══ Materials provided

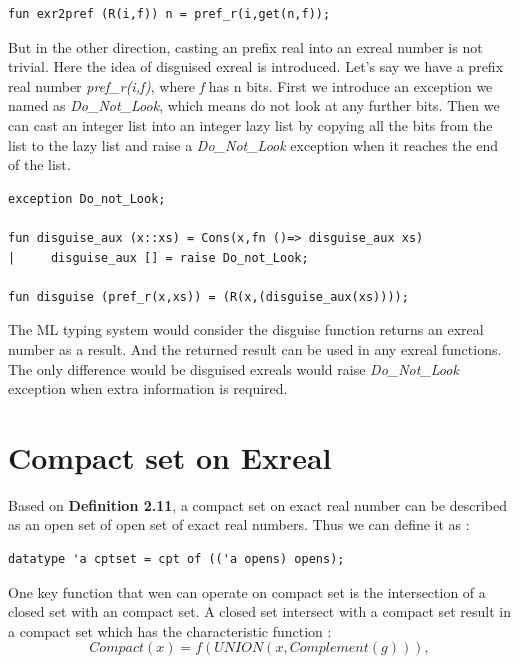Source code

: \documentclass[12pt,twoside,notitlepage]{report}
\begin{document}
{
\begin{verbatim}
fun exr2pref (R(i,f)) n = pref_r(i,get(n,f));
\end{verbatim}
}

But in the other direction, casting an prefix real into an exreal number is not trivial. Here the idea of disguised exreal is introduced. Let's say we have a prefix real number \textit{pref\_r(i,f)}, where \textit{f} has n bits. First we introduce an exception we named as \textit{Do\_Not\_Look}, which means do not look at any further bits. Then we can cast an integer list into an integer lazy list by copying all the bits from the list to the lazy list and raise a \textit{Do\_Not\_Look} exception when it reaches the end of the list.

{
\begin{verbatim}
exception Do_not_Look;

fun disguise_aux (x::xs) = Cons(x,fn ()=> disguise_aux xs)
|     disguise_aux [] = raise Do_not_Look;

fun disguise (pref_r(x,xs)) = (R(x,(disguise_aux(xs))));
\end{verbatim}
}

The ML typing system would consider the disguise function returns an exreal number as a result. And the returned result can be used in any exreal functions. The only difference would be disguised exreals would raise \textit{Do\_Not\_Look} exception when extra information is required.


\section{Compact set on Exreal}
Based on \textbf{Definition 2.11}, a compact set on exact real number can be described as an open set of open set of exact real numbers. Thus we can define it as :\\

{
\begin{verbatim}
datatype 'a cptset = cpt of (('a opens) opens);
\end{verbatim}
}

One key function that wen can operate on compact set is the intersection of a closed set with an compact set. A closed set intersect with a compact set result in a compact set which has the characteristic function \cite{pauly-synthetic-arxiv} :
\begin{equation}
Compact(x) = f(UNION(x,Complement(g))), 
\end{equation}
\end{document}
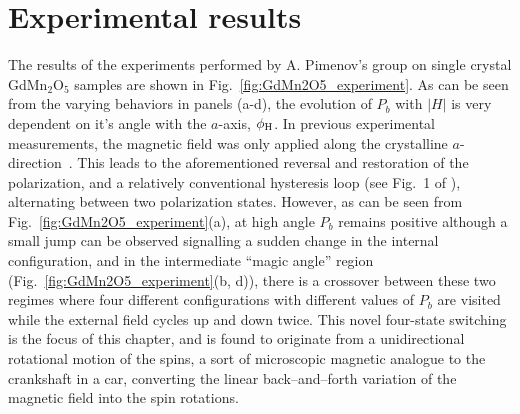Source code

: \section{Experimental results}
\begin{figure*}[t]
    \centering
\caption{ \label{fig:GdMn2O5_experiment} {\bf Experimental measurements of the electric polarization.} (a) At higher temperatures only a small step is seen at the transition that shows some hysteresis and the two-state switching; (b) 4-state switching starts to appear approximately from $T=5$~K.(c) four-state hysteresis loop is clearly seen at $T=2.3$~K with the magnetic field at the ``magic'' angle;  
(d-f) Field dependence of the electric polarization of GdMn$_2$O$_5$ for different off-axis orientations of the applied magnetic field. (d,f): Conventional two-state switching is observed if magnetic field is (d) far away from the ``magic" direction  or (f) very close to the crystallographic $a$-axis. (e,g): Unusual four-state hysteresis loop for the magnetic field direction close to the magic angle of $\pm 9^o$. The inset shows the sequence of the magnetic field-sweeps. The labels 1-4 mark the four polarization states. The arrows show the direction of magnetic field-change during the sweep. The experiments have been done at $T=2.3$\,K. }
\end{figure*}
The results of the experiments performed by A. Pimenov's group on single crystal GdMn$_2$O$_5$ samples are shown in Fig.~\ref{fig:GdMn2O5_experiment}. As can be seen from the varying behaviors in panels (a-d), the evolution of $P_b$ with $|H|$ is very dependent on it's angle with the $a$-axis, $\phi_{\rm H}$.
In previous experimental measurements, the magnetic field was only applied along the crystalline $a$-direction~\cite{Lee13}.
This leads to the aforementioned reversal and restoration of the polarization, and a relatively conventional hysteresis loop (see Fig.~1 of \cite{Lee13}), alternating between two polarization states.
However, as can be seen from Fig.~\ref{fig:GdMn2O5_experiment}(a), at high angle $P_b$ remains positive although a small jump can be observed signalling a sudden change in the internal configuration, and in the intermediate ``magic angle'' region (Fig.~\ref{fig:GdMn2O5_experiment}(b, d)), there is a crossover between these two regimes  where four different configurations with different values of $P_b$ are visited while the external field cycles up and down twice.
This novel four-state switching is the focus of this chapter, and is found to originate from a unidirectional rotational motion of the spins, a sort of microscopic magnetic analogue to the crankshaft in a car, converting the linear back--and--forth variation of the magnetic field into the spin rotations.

════

▸ Assignment: Print all of the material exactly. Omit pictures.

▸ Reply to the task:
Source code

: \documentclass[12pt,twoside,notitlepage]{report}
\begin{document}
{
\begin{verbatim}
fun exr2pref (R(i,f)) n = pref_r(i,get(n,f));
\end{verbatim}
}

But in the other direction, casting an prefix real into an exreal number is not trivial. Here the idea of disguised exreal is introduced. Let's say we have a prefix real number \textit{pref\_r(i,f)}, where \textit{f} has n bits. First we introduce an exception we named as \textit{Do\_Not\_Look}, which means do not look at any further bits. Then we can cast an integer list into an integer lazy list by copying all the bits from the list to the lazy list and raise a \textit{Do\_Not\_Look} exception when it reaches the end of the list.

{
\begin{verbatim}
exception Do_not_Look;

fun disguise_aux (x::xs) = Cons(x,fn ()=> disguise_aux xs)
|     disguise_aux [] = raise Do_not_Look;

fun disguise (pref_r(x,xs)) = (R(x,(disguise_aux(xs))));
\end{verbatim}
}

The ML typing system would consider the disguise function returns an exreal number as a result. And the returned result can be used in any exreal functions. The only difference would be disguised exreals would raise \textit{Do\_Not\_Look} exception when extra information is required.


\section{Compact set on Exreal}
Based on \textbf{Definition 2.11}, a compact set on exact real number can be described as an open set of open set of exact real numbers. Thus we can define it as :\\

{
\begin{verbatim}
datatype 'a cptset = cpt of (('a opens) opens);
\end{verbatim}
}

One key function that wen can operate on compact set is the intersection of a closed set with an compact set. A closed set intersect with a compact set result in a compact set which has the characteristic function \cite{pauly-synthetic-arxiv} :
\begin{equation}
Compact(x) = f(UNION(x,Complement(g))), 
\end{equation}
\end{document}
Source code

: \section{Experimental results}
\begin{figure*}[t]
    \centering
\caption{ \label{fig:GdMn2O5_experiment} {\bf Experimental measurements of the electric polarization.} (a) At higher temperatures only a small step is seen at the transition that shows some hysteresis and the two-state switching; (b) 4-state switching starts to appear approximately from $T=5$~K.(c) four-state hysteresis loop is clearly seen at $T=2.3$~K with the magnetic field at the ``magic'' angle;  
(d-f) Field dependence of the electric polarization of GdMn$_2$O$_5$ for different off-axis orientations of the applied magnetic field. (d,f): Conventional two-state switching is observed if magnetic field is (d) far away from the ``magic" direction  or (f) very close to the crystallographic $a$-axis. (e,g): Unusual four-state hysteresis loop for the magnetic field direction close to the magic angle of $\pm 9^o$. The inset shows the sequence of the magnetic field-sweeps. The labels 1-4 mark the four polarization states. The arrows show the direction of magnetic field-change during the sweep. The experiments have been done at $T=2.3$\,K. }
\end{figure*}
The results of the experiments performed by A. Pimenov's group on single crystal GdMn$_2$O$_5$ samples are shown in Fig.~\ref{fig:GdMn2O5_experiment}. As can be seen from the varying behaviors in panels (a-d), the evolution of $P_b$ with $|H|$ is very dependent on it's angle with the $a$-axis, $\phi_{\rm H}$.
In previous experimental measurements, the magnetic field was only applied along the crystalline $a$-direction~\cite{Lee13}.
This leads to the aforementioned reversal and restoration of the polarization, and a relatively conventional hysteresis loop (see Fig.~1 of \cite{Lee13}), alternating between two polarization states.
However, as can be seen from Fig.~\ref{fig:GdMn2O5_experiment}(a), at high angle $P_b$ remains positive although a small jump can be observed signalling a sudden change in the internal configuration, and in the intermediate ``magic angle'' region (Fig.~\ref{fig:GdMn2O5_experiment}(b, d)), there is a crossover between these two regimes  where four different configurations with different values of $P_b$ are visited while the external field cycles up and down twice.
This novel four-state switching is the focus of this chapter, and is found to originate from a unidirectional rotational motion of the spins, a sort of microscopic magnetic analogue to the crankshaft in a car, converting the linear back--and--forth variation of the magnetic field into the spin rotations.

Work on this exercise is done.